* **Data to examine**:
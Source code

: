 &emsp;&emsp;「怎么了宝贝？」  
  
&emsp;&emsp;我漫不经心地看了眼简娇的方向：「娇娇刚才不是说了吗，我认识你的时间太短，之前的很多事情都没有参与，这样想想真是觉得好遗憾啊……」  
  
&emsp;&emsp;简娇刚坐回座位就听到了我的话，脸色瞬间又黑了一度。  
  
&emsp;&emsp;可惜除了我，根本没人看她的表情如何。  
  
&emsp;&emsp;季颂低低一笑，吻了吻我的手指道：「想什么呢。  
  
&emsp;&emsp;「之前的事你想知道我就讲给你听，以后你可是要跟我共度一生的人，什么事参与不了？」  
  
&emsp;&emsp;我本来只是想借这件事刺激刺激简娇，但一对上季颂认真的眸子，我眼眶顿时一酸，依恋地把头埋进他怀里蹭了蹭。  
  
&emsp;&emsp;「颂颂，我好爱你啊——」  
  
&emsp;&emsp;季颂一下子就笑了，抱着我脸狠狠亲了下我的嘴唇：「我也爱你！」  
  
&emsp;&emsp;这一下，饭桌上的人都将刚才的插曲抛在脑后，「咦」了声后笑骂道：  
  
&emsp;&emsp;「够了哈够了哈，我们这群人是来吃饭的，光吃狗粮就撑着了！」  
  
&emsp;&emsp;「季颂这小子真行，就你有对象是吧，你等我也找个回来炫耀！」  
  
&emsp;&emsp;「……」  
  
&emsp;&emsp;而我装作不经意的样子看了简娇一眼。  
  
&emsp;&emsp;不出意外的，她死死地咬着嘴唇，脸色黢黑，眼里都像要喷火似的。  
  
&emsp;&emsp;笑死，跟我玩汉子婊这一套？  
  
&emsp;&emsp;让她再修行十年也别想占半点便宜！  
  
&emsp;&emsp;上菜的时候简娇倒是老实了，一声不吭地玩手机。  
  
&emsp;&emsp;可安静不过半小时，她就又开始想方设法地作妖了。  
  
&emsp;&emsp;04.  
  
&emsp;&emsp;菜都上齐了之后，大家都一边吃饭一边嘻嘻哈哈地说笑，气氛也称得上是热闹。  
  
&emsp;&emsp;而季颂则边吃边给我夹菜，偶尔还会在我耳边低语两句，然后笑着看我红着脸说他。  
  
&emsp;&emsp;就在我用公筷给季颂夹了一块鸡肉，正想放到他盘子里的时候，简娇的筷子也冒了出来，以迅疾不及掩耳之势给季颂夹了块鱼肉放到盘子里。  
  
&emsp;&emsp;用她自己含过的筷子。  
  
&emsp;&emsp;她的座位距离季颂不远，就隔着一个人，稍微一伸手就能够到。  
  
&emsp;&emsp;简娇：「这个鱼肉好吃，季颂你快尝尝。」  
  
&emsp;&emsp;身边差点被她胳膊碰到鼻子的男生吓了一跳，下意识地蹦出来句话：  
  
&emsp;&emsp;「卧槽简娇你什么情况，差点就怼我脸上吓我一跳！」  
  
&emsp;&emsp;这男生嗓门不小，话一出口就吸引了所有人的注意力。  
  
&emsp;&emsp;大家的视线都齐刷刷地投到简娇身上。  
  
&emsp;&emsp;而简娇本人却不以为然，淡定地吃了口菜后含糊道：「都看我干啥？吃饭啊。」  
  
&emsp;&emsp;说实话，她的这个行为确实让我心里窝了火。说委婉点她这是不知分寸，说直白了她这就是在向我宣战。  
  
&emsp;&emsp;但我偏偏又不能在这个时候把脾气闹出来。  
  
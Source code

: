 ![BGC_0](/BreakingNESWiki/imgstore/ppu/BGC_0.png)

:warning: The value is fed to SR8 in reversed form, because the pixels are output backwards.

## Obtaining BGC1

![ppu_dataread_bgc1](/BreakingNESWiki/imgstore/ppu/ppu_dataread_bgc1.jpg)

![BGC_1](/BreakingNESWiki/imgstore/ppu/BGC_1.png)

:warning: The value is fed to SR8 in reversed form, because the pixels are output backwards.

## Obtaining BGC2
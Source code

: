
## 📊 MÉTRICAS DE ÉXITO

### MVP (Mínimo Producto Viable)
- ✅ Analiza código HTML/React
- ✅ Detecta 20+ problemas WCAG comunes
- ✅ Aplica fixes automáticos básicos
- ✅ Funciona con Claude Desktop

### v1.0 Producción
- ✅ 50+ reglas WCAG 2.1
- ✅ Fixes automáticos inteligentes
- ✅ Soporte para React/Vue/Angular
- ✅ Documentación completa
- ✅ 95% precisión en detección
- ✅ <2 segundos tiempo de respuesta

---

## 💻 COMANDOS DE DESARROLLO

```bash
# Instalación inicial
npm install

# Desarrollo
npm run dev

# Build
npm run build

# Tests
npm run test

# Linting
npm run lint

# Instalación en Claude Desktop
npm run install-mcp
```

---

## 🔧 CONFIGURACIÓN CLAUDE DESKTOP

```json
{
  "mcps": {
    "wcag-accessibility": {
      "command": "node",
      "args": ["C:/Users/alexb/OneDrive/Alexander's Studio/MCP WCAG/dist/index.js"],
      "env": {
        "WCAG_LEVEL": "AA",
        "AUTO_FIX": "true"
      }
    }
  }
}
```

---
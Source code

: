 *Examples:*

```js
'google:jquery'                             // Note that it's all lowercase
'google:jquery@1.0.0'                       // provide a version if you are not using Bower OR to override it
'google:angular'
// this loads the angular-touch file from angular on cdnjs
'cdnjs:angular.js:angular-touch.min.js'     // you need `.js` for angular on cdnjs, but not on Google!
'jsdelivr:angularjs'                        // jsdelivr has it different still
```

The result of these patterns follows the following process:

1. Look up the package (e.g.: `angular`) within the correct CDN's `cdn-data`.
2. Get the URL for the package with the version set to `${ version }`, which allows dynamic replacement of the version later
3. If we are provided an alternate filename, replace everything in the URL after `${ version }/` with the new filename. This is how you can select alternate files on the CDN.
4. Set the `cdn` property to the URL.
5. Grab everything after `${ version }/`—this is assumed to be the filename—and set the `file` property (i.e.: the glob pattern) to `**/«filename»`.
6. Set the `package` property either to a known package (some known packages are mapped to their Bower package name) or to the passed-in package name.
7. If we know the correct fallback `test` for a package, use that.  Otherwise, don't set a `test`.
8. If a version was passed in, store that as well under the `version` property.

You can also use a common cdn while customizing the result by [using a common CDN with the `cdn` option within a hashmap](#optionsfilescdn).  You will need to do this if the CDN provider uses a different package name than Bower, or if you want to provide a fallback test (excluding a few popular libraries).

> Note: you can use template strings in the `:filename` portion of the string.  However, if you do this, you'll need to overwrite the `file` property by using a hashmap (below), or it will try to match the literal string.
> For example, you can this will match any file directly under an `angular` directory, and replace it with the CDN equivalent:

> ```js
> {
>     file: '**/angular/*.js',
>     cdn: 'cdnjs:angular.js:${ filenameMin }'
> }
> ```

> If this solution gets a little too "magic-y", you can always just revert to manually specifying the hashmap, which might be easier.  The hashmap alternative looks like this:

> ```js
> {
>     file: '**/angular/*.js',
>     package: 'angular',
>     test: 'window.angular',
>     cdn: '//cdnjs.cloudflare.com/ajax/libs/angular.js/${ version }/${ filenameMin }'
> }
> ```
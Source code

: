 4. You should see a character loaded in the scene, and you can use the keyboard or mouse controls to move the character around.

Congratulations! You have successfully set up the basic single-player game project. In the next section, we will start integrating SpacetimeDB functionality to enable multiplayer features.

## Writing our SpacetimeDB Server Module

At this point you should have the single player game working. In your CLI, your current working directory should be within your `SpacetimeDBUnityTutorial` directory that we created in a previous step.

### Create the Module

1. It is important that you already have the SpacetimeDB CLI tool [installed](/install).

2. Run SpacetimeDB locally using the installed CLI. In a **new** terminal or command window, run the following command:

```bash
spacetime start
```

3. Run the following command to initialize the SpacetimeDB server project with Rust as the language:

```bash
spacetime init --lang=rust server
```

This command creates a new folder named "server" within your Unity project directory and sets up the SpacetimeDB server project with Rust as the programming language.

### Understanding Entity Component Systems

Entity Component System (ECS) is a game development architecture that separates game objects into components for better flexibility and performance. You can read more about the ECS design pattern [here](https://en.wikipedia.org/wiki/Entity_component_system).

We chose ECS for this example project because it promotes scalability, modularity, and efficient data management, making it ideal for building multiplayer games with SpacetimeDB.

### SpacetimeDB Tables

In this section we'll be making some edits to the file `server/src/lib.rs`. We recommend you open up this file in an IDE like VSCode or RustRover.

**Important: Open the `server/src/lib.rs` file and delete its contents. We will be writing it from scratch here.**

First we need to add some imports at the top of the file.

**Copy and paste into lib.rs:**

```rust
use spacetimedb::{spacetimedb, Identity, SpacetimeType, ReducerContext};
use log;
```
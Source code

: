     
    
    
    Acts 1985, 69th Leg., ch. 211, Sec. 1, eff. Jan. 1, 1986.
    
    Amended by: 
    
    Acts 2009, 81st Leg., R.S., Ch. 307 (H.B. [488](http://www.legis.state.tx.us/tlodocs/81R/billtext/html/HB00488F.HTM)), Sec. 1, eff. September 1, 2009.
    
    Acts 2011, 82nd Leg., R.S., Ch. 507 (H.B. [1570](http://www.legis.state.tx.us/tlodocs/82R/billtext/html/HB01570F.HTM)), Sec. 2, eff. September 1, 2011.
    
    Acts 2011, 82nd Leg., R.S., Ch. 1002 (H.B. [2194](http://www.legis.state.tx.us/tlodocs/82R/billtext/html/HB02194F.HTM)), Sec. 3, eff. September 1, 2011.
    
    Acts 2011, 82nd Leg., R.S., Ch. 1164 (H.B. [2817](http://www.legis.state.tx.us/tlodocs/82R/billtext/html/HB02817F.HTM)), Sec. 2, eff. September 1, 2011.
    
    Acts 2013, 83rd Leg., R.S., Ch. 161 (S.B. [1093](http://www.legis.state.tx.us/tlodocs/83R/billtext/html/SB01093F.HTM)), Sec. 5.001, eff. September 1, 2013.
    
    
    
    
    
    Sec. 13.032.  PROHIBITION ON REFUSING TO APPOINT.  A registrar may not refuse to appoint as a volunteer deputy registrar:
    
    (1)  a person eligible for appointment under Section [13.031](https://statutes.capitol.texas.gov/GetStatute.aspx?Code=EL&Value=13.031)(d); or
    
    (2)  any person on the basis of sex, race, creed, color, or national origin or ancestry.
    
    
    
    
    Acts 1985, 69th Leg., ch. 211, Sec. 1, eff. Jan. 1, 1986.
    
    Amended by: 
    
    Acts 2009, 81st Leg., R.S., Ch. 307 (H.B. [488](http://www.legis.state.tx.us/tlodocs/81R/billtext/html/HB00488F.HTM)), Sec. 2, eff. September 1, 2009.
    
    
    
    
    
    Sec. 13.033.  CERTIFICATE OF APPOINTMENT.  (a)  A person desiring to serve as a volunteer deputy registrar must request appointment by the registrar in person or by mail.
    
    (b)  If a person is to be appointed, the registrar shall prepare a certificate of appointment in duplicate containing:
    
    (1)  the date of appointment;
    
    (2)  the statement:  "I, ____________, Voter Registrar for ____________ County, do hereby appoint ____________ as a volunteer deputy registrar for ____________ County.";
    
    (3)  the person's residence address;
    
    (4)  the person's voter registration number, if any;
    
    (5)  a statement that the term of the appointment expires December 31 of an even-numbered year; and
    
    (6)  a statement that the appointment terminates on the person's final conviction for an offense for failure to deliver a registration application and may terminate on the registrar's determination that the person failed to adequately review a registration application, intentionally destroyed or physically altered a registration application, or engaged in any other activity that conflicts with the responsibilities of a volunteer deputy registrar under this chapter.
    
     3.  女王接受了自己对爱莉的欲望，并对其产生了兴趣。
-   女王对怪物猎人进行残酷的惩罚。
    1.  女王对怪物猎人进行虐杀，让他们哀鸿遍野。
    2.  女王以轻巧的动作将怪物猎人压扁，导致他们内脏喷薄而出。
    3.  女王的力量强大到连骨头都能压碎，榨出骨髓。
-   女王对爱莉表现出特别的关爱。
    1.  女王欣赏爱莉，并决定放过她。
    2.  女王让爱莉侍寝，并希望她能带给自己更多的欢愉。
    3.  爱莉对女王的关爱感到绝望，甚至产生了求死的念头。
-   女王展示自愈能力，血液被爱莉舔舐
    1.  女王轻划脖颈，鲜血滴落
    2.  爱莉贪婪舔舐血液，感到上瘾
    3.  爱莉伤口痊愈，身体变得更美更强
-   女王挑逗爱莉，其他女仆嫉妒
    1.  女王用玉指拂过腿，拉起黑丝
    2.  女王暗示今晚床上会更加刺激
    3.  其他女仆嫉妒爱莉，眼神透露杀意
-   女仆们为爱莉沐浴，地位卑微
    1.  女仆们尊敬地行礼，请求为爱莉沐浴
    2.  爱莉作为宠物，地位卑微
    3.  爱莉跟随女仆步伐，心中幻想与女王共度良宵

* **Work to be completed**: All lines in the listing above between the line with "5. Grab everything" and the line with "the character around.", inclusive, should be set down exactly, and no line outside that range.

* **Result for this exercise**:
5. Grab everything after `${ version }/`—this is assumed to be the filename—and set the `file` property (i.e.: the glob pattern) to `**/«filename»`.
6. Set the `package` property either to a known package (some known packages are mapped to their Bower package name) or to the passed-in package name.
7. If we know the correct fallback `test` for a package, use that.  Otherwise, don't set a `test`.
8. If a version was passed in, store that as well under the `version` property.

You can also use a common cdn while customizing the result by [using a common CDN with the `cdn` option within a hashmap](#optionsfilescdn).  You will need to do this if the CDN provider uses a different package name than Bower, or if you want to provide a fallback test (excluding a few popular libraries).

> Note: you can use template strings in the `:filename` portion of the string.  However, if you do this, you'll need to overwrite the `file` property by using a hashmap (below), or it will try to match the literal string.
> For example, you can this will match any file directly under an `angular` directory, and replace it with the CDN equivalent:

> ```js
> {
>     file: '**/angular/*.js',
>     cdn: 'cdnjs:angular.js:${ filenameMin }'
> }
> ```

> If this solution gets a little too "magic-y", you can always just revert to manually specifying the hashmap, which might be easier.  The hashmap alternative looks like this:

> ```js
> {
>     file: '**/angular/*.js',
>     package: 'angular',
>     test: 'window.angular',
>     cdn: '//cdnjs.cloudflare.com/ajax/libs/angular.js/${ version }/${ filenameMin }'
> }
> ```
Source code

: 4. You should see a character loaded in the scene, and you can use the keyboard or mouse controls to move the character around.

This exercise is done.